ENTRIES SHOWN:

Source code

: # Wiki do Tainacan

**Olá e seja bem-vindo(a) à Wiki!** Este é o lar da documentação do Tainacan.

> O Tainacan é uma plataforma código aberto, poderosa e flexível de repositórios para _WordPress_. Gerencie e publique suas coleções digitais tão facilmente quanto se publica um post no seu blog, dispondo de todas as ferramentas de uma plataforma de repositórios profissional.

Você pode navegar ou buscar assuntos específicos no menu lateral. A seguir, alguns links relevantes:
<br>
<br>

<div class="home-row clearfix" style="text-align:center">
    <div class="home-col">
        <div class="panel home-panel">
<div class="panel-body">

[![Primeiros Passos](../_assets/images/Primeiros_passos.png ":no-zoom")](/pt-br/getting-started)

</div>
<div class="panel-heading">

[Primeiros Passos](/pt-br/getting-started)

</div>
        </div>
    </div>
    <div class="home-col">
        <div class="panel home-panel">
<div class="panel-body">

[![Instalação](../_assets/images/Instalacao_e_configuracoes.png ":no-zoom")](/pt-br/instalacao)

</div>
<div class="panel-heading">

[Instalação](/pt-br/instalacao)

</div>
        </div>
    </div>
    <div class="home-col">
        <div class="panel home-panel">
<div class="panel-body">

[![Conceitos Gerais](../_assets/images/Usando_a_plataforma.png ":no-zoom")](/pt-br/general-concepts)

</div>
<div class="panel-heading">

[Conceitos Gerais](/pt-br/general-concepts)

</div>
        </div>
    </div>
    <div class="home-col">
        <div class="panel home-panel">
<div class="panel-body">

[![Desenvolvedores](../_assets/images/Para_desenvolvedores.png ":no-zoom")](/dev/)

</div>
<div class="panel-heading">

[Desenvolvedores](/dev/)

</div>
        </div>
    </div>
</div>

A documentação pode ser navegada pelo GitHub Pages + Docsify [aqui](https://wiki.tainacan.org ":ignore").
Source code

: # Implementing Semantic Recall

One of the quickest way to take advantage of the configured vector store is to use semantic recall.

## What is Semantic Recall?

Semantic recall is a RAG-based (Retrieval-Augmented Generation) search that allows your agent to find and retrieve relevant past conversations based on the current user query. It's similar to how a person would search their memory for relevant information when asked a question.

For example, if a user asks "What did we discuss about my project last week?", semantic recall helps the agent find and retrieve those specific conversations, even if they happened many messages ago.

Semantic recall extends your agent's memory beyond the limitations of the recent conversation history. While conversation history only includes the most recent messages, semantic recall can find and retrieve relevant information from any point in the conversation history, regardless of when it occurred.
--
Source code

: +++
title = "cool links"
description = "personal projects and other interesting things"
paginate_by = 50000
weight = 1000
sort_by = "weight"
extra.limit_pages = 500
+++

WORK REQUIRED: From the records above, reproduce exactly the lines from the one with "Implementing Semantic Recall" to the one with "## What is Semantic Recall?", both included, and no others.

THE ANSWER:
: # Implementing Semantic Recall

One of the quickest way to take advantage of the configured vector store is to use semantic recall.

## What is Semantic Recall?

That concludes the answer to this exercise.